|Titre :||Drug dealers' rational choices on which customers to rip-off (2014)|
|Auteurs :||S. JACQUES ; A. ALLEN ; R. WRIGHT|
|Type de document :||Article : Périodique|
|Dans :||International Journal of Drug Policy (Vol.25, n°2, March 2014)|
|Article en page(s) :||251-256|
|Discipline :||MAR (Marché de la drogue / Drug market)|
Thésaurus TOXIBASEMARCHE DE LA DROGUE ; REVENDEUR ; ETUDE QUALITATIVE ; ATTITUDE
BACKGROUND: Drug dealers are infamous for overcharging customers and handing over less than owed. One reason rip-offs frequently occur is blackmarket participants have limited access to formal means of dispute resolution and, as such, are attractive prey. Yet drug dealers do not cheat every customer. Though this is implicitly understood in the literature, sparse theoretical attention has been given to which customers are ripped-off and why.

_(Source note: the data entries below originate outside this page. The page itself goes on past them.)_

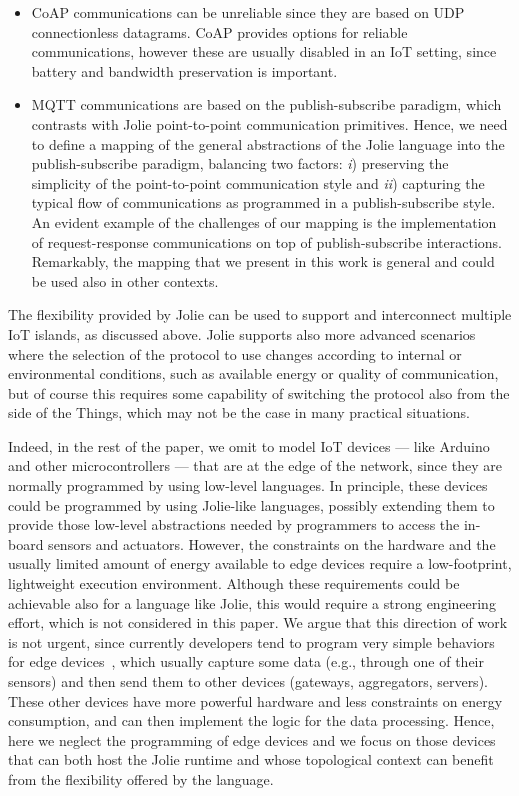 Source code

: \begin{itemize}
  \item CoAP communications can be unreliable since they
are based on UDP connectionless datagrams. CoAP provides options for reliable
communications, however these are usually disabled in an IoT setting, since
battery and bandwidth preservation is important.

\item MQTT communications are based on the publish-subscribe
paradigm, which contrasts with Jolie point-to-point communication primitives.
Hence, we need to define a mapping of the general abstractions of the Jolie
language into the publish-subscribe paradigm, balancing two factors: \emph{i})
preserving the simplicity of the point-to-point communication style and
\emph{ii}) capturing the typical flow of communications as programmed in a
publish-subscribe style. An evident example of the challenges of our mapping is
the implementation of request-response communications on top of
publish-subscribe interactions. Remarkably, the mapping that we present in this
work is general and could be used also in other contexts.

\end{itemize}

The flexibility provided by Jolie can be used to support and interconnect
multiple IoT islands, as discussed above. Jolie supports also more advanced
scenarios where the selection of the protocol to use changes according to
internal or environmental conditions, such as available energy or quality of
communication, but of course this requires some capability of switching the
protocol also from the side of the Things, which may not be the case in many
practical situations.

Indeed, in the rest of the paper, we omit to model IoT devices --- like Arduino
and other microcontrollers --- that are at the edge of the network, since they
are normally programmed by using low-level languages.  In principle, these
devices could be programmed by using Jolie-like languages, possibly extending
them to provide those low-level abstractions needed by programmers to access the
in-board sensors and actuators.  However, the constraints on the hardware and
the usually limited amount of energy available to edge devices require a
low-footprint, lightweight execution environment.  Although these requirements
could be achievable also for a language like Jolie, this would require a strong
engineering effort, which is not considered in this paper. We argue that this
direction of work is not urgent, since currently developers tend to program very
simple behaviors for edge devices~\cite{7123563}, which usually capture some
data (e.g., through one of their sensors) and then send them to other devices
(gateways, aggregators, servers). These other devices have more powerful
hardware and less constraints on energy consumption, and can then implement the
logic for the data processing. Hence, here we neglect the programming of edge
devices
%
%
and we focus on those devices that can both host the Jolie
runtime and whose topological context can benefit from the
flexibility offered by the language.
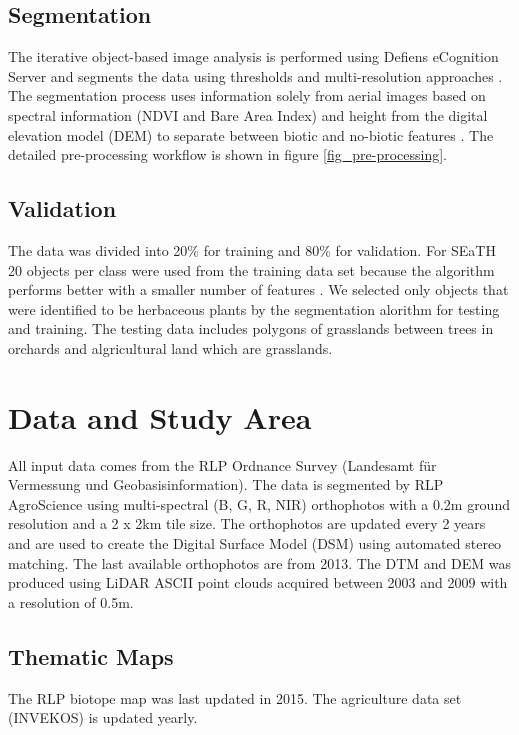 \documentclass[authoryear, review,12pt,number]{elsarticle}
\begin{document}
\subsection{Segmentation} 
\label{subsec_segmentation}
The iterative object-based image analysis is performed using Defiens eCognition
Server and segments the data using thresholds and multi-resolution approaches 
\citep{baatz2001ecognition}.
The segmentation process uses information solely from
aerial images based on spectral information (NDVI and Bare Area Index) and
height from the digital elevation model (DEM) to separate between biotic and
no-biotic features \citep{Tintrup2015}. The detailed pre-processing workflow is
shown in figure \ref{fig_pre-processing}.
\subsection{Validation} 
The data was divided into 20\% for training and 80\% for validation. For SEaTH
20 objects per class were used from the training data set because the algorithm
performs better with a smaller number of features \citep{Nussbaum2006}. We 
selected only objects that were identified to be herbaceous plants by the 
segmentation alorithm for testing and training. The testing 
data includes polygons of grasslands between trees in orchards and 
algricultural land which are grasslands.
\section{Data and Study Area}
All input data comes from the RLP Ordnance Survey (Landesamt f\"ur Vermessung 
und Geobasisinformation). The data is segmented by RLP AgroScience using
multi-spectral (B, G, R, NIR) orthophotos with a 0.2m ground resolution and a
2 x 2km tile size. The orthophotos are updated every 2 years and are used to
create the Digital Surface Model (DSM) using automated stereo matching. The
last available orthophotos are from 2013. The DTM and
DEM was produced using LiDAR ASCII point clouds acquired between 2003 and 2009
with a resolution of 0.5m.\\
\subsection{Thematic Maps} The RLP biotope map was last updated in 2015. The
agriculture data set (INVEKOS) is updated yearly. 
\end{document}
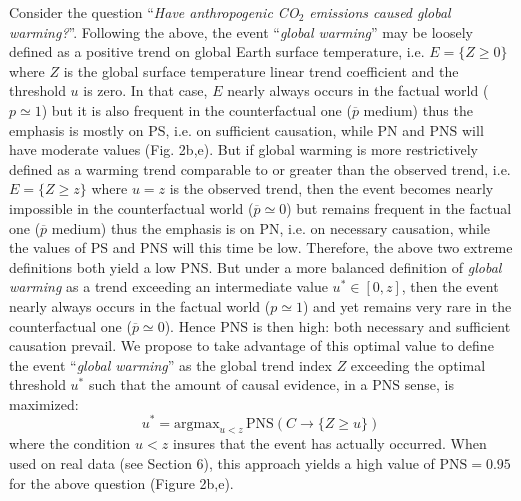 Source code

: \documentclass[12pt]{article}
\newcommand{\PNS}{\textrm{PNS}}
\begin{document}
Consider the question ``\textit{Have anthropogenic CO$_2$ emissions caused global warming?}''. Following the above, the event ``\textit{global warming}'' may be loosely defined as a positive trend on global Earth surface temperature, i.e. $E=\{Z\geq0\}$ where $Z$ is the global surface temperature linear trend coefficient and the threshold $u$ is zero. In that case, $E$ nearly always occurs in the factual world ($p\simeq 1$) but it is also frequent in the counterfactual one ($\overline{p}$ medium) 
thus the emphasis is mostly on $\textrm{PS}$, i.e. on sufficient causation, while $\textrm{PN}$ and $\textrm{PNS}$ will have moderate values (Fig. 2b,e). But if global warming is more restrictively defined as a warming trend comparable to or greater than the observed trend, i.e. $E=\{Z\geq z\}$ where $u=z$ is the observed trend, then the event becomes nearly impossible in the counterfactual world ($\overline{p}\simeq 0$) but remains frequent in the factual one ($\overline{p}$ medium) thus the emphasis is on $\textrm{PN}$, i.e. on necessary causation, while the values of $\textrm{PS}$ and $\textrm{PNS}$ will this time be low. Therefore, the above two extreme definitions both yield a low $\PNS$. But under a more balanced definition of \textit{global warming} as a trend exceeding an intermediate value $u^*\in[0,z]$, then the event nearly always occurs in the factual world ($p\simeq 1$) and yet remains very rare in the counterfactual one ($\overline{p}\simeq 0$). Hence $\textrm{PNS}$ is then high: both necessary and sufficient causation prevail. %
We propose to take advantage of this optimal value to define the event ``\textit{global warming}'' as the global trend index $Z$ exceeding the optimal threshold $u^*$ such that the amount of causal evidence, in a $\PNS$ sense, is maximized: 
\begin{equation}
\label{event1}
u^* = \textrm{argmax}_{u< z}\,\PNS(C\rightarrow \{Z\geq u\})
\end{equation}
where the condition $u< z$ insures that the event has actually occurred. %
When used on real data (see Section 6), this approach yields a high value of $\PNS=0.95$ for the above question (Figure 2b,e).
\end{document}
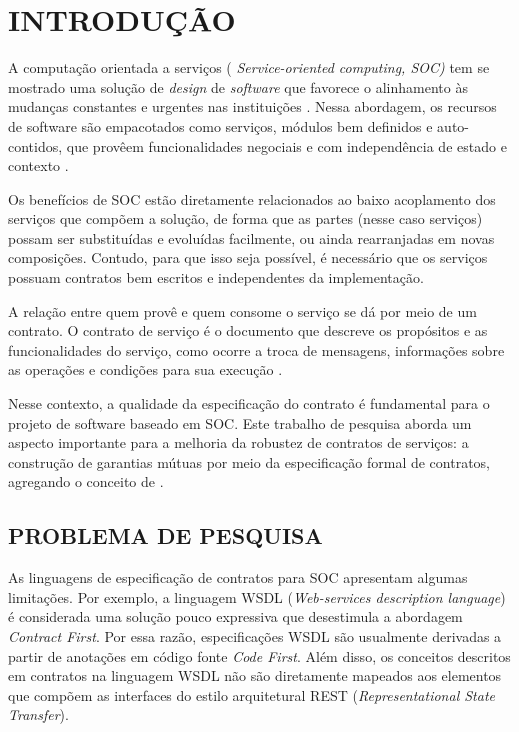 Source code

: 

\chapter{INTRODUÇÃO}
\vspace{-6mm}

A computação orientada a serviços ( \emph{Service-oriented computing, SOC)} tem
se mostrado uma solução de \textit{design} de \textit{software} que favorece o
alinhamento às mudanças constantes e urgentes nas instituições
\cite{chen2008towards}. Nessa abordagem, os recursos de software são empacotados
como serviços, módulos bem definidos e auto-contidos, que provêem
funcionalidades negociais e com independência de estado e contexto
\cite{papazoglou2007service}.

Os benefícios de SOC estão diretamente relacionados ao
baixo acoplamento dos serviços que compõem a solução, de forma que as partes
(nesse caso serviços) possam ser substituídas e evoluídas facilmente, ou ainda
rearranjadas em novas composições. Contudo, para que isso seja possível, é
necessário que os serviços possuam contratos bem escritos e independentes da
implementação.

A relação entre quem provê e quem consome o serviço se
dá por meio de um contrato. O contrato de serviço é o documento que descreve os
propósitos e as funcionalidades do serviço, como ocorre a troca de mensagens,
informações sobre as operações e condições para sua execução \cite{erl2009web}.

Nesse contexto, a qualidade da especificação do contrato é fundamental para o
projeto de software baseado em SOC. Este trabalho de pesquisa aborda um aspecto
importante para a melhoria da robustez de contratos de serviços: a construção de
garantias mútuas por meio da especificação formal de contratos, agregando o
conceito de \designbycontract{}.

\section{PROBLEMA DE PESQUISA}
\vspace{-6mm}

As linguagens de especificação de contratos para SOC apresentam
algumas limitações. Por exemplo, a linguagem WSDL (\emph{Web-services
description language}) \cite{WSDLSite} é considerada uma solução
pouco expressiva que desestimula a abordagem \textit{Contract First}. Por essa
razão, especificações WSDL são usualmente derivadas a partir de anotações em código
fonte \textit{Code First}.
Além disso, os conceitos descritos em contratos na linguagem WSDL não são
diretamente mapeados aos elementos que compõem as interfaces do estilo
arquitetural REST\cite{fielding2000architectural} (\emph{Representational State Transfer}).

METHODS: To address that lacuna, this paper uses the rationality perspective to analyze qualitative data obtained in interviews with 25 unincarcerated drug sellers operating in disadvantaged neighborhoods of St. Louis, Missouri.
RESULTS: We find that dealers typically rip-off six types of customers: persons who are strangers, first-time or irregular customers; do not have sufficient money on hand to make a purchase; are uninformed about going market rates; are deemed unlikely to retaliate; are offensive; or are addicted to drugs. Dealers target these groups due to perceiving them as unlikely to be repeat business; not worth the hassle of doing business with; unlikely to realize they are being ripped-off; in the wrong and thus deserving of payback; and, unwilling to retaliate or take their money elsewhere.
CONCLUSION: Our findings are discussed in relation to their practical implications, including the importance of giving blackmarket participants greater access to law, and how customers may prevent being ripped-off.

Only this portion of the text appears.